Pero ya ha renunciado a los demás, a sus chácharas y explicaciones ordenadas e inútiles: se sostiene a sí mismo con las pinzas de la lucidez más inofensiva: un monólogo interior que arrecia a medida que se acrecienta su misantropía.
Y, por favor, nada de dioses. Piensa hacia abajo.
Desafía un agnosticismo hacia todo y hacia todos. Nada espera de nadie.

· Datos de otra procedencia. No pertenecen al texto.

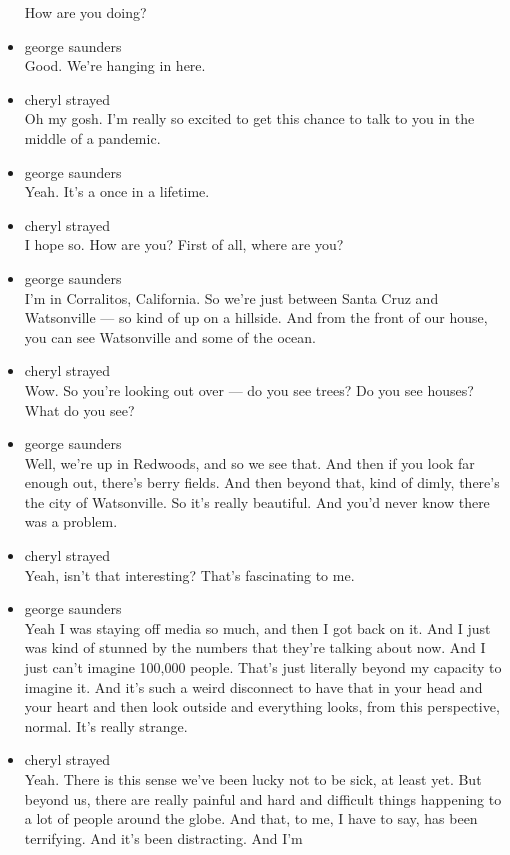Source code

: \begin{itemize}
  How are you doing?
\item
  george saunders\\
  Good. We're hanging in here.
\item
  cheryl strayed\\
  Oh my gosh. I'm really so excited to get this chance to talk to you in
  the middle of a pandemic.
\item
  george saunders\\
  Yeah. It's a once in a lifetime.
\item
  cheryl strayed\\
  I hope so. How are you? First of all, where are you?
\item
  george saunders\\
  I'm in Corralitos, California. So we're just between Santa Cruz and
  Watsonville --- so kind of up on a hillside. And from the front of our
  house, you can see Watsonville and some of the ocean.
\item
  cheryl strayed\\
  Wow. So you're looking out over --- do you see trees? Do you see
  houses? What do you see?
\item
  george saunders\\
  Well, we're up in Redwoods, and so we see that. And then if you look
  far enough out, there's berry fields. And then beyond that, kind of
  dimly, there's the city of Watsonville. So it's really beautiful. And
  you'd never know there was a problem.
\item
  cheryl strayed\\
  Yeah, isn't that interesting? That's fascinating to me.
\item
  george saunders\\
  Yeah I was staying off media so much, and then I got back on it. And I
  just was kind of stunned by the numbers that they're talking about
  now. And I just can't imagine 100,000 people. That's just literally
  beyond my capacity to imagine it. And it's such a weird disconnect to
  have that in your head and your heart and then look outside and
  everything looks, from this perspective, normal. It's really strange.
\item
  cheryl strayed\\
  Yeah. There is this sense we've been lucky not to be sick, at least
  yet. But beyond us, there are really painful and hard and difficult
  things happening to a lot of people around the globe. And that, to me,
  I have to say, has been terrifying. And it's been distracting. And I'm

\end{itemize}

Que nadie espere nada de él.
Dioses… Aunque, ¿y si son éstos, aunque inventados como la magia y el rito, el único medio para expresar nuestra conciencia, conocer los asuntos del alma tan encerrada como está, entregarse con algún sentido a la elucubración irrefrenable de la mente libre del cuerpo y su putrefacción?

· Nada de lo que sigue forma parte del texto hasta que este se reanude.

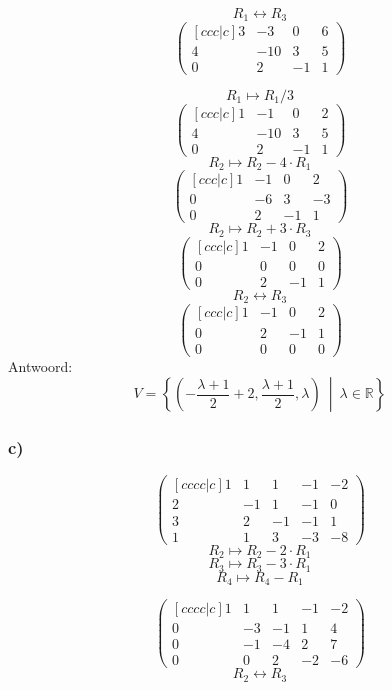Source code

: \documentclass[lineaire_algebra_oplossingen.tex]{subfiles}
\begin{document}
\[ R_1 \leftrightarrow R_3\]
\[
\begin{pmatrix}[ccc|c]
3 & -3 & 0 & 6\\
4 & -10 & 3 & 5\\
0 & 2 & -1 & 1
\end{pmatrix}
\]

\[ R_1 \longmapsto R_1 / 3\]
\[
\begin{pmatrix}[ccc|c]
1 & -1 & 0 & 2\\
4 & -10 & 3 & 5\\
0 & 2 & -1 & 1
\end{pmatrix}
\]
\[ R_2 \longmapsto R_2 - 4\cdot R_1\]
\[
\begin{pmatrix}[ccc|c]
1 & -1 & 0 & 2\\
0 & -6 & 3 & -3\\
0 & 2 & -1 & 1
\end{pmatrix}
\]
\[ R_2 \longmapsto R_2 + 3\cdot R_3\]
\[
\begin{pmatrix}[ccc|c]
1 & -1 & 0 & 2\\
0 & 0 & 0 & 0\\
0 & 2 & -1 & 1
\end{pmatrix}
\]
\[ R_2 \leftrightarrow R_3\]
\[
\begin{pmatrix}[ccc|c]
1 & -1 & 0 & 2\\
0 & 2 & -1 & 1\\
0 & 0 & 0 & 0
\end{pmatrix}
\]
Antwoord:
\[
V = \left\{\left( -\frac{\lambda+1}{2} + 2,\frac{\lambda+1}{2},\lambda \right)\ \middle|\ \lambda \in \mathbb{R} \right\}
\]

\subsubsection*{c)}
\[
\begin{pmatrix}[cccc|c]
1 & 1 & 1 &-1&-2\\
2 & -1 & 1 & -1 & 0\\
3 & 2 & -1 & -1 & 1\\
1 & 1 & 3 & -3 & -8
\end{pmatrix}
\]
\[ R_2 \longmapsto R_2 - 2\cdot R_1\]
\[ R_3 \longmapsto R_3 - 3\cdot R_1\]
\[ R_4 \longmapsto R_4 - R_1\]

\[
\begin{pmatrix}[cccc|c]
1 & 1 & 1 & -1 & -2\\
0 & -3 & -1 & 1 & 4\\
0 & -1 & -4 & 2 & 7\\
0 & 0 & 2 & -2 & -6
\end{pmatrix}
\]
\[ R_2 \leftrightarrow R_3\]
\end{document}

El espíritu de un viejo que ya no puede hablar y apenas dar dos pasos sin ahogarse, sordo a los dioses, escondido entre harapos, casi irreconocible como ser humano, eso es lo que aún reviste la carne.
Sí, un poco de mitología, como un vaso de vino griego o el sol romano, no hace mal a nadie…
Entre tanta escombrera…
Es fácil sentirse identificado con ese sentimiento de desnudez, de indefensión ante el absurdo o la pena.

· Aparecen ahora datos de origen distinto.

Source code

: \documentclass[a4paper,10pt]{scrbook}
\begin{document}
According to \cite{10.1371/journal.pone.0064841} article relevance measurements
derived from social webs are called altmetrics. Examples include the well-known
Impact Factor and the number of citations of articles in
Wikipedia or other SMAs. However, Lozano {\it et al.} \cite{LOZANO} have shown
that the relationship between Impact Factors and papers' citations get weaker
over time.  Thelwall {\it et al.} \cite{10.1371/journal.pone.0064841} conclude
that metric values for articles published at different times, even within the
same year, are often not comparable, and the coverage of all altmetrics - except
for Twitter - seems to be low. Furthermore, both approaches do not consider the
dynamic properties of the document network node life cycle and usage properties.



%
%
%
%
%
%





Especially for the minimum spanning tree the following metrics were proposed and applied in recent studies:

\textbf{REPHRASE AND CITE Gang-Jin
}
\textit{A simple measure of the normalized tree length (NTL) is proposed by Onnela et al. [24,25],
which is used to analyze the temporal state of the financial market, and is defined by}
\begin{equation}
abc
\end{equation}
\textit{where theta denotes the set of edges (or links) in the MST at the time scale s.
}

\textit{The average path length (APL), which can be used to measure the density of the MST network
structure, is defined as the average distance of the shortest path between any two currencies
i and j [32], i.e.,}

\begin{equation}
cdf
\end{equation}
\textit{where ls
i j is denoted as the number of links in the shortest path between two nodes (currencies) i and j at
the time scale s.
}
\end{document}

Un arte ecuménico, dijo ella, que a diferencia de esos viejos terminales y degradados y mudos aunque de extremada lucidez, tenía salud, dinero y energía y se creía inmortal, es decir, iba a ser joven hasta el fin del mundo. Era en ese tiempo memorable que desentrañaba la sintaxis del disparate existencial y su museo de objetos (y el organismo vivo que era ella), inmune al desaliento y la duda. Una examinadora de interiores.
Pero el suceso biológico es mucho más sencillo cuando todo, con naturalidad, ha quedado atrás y ahora la artista parte hacia el lugar de donde vino con las mismas manos vacías.
Ahora lo sabe. El sol y la lluvia y la tierra y el aire: eso era ella, lo que ha sido siempre, lo que será cuando sus cenizas sean esparcidas. Elementos inmutables a pesar del tiempo y las catástrofes. Algo tan sencillo y rotundo… (y buscaba con dificultad un segundo calificativo, una nueva acepción definitiva cuando la verdad de todo es que todo es nada). Quería la complicación, lo que no se entiende-
¿Y él? El Gran Beckett…
Por encima de los ochenta años ya no se necesita dormir, la comida da un poco de asco, los objetos inspiran desgana, los planes una sonrisa desdeñosa y los demás y sus opiniones no importan un ardite. Incluso un premio nobel de literatura resulta un fastidio inconmensurable de sobrellevar.
Tan categórico, agoniza en un asilo: “Ay, que todo termine.”
Será el silencio.
Regala dinero. Vuelve a ser pobre: escribe (esa clase de indigencia), escribe, pero sólo palabras. Hemos asesinado al sentido.
“Un hombre de pie sobre arenas movedizas.”
Murió escribiendo garabatos sobre una mesa de bridge, en una habitación con la puerta abierta a través de la cual atisbaban un montón de viejos como él, mocosos y medio locos, abandonados en manos ajenas.
“Y no vuelvas”, conminaba el hombre primitivo en el albor del tiempo y las desgracias, sabio en temores, precavido: primero se despieza el cuerpo; luego, se le quema, y, por último, se dispersan las cenizas con el viento. Eso era innecesario, pero era en la noche oscura del alma primitiva, cuando todo aún era creíble, reciente y se profesaba temor a los muertos.
“Ya en las tinieblas, ni se te ocurra volver”.
Porque lo malo de un muerto es su espíritu. No hay modo de acabar con él: en forma de palabra, de pintura, de recuerdo, y no digamos ya fotografiado en un trozo de papel… Ahí siguen a perpetuidad. Perviven ladinamente. Aletean sobre la tierra y las aguas en pos de la venganza. Pues es sabido que los muertos guardan un gran rencor a los vivos. Hasta que uno mismo desaparece: entonces desaparece todo, al menos desde el punto de vista del ser vivo, que comprueba fácilmente, bien asentados sus pies sobre la tierra, que ningún muerto vuelve a por sus cosas (un reloj de pulsera, la billetera, las llaves del coche), ni tampoco vuelve a encender o apagar una luz, a terminar de un bocado la hamburguesa o el hot dog, jamás vuelve a salir a la luz desde los túneles del metro, a sacar de casa la bolsa con la basura del día, y nunca acabará de leer la última página del periódico... de ayer.
En fin. El anecdotario no da para más.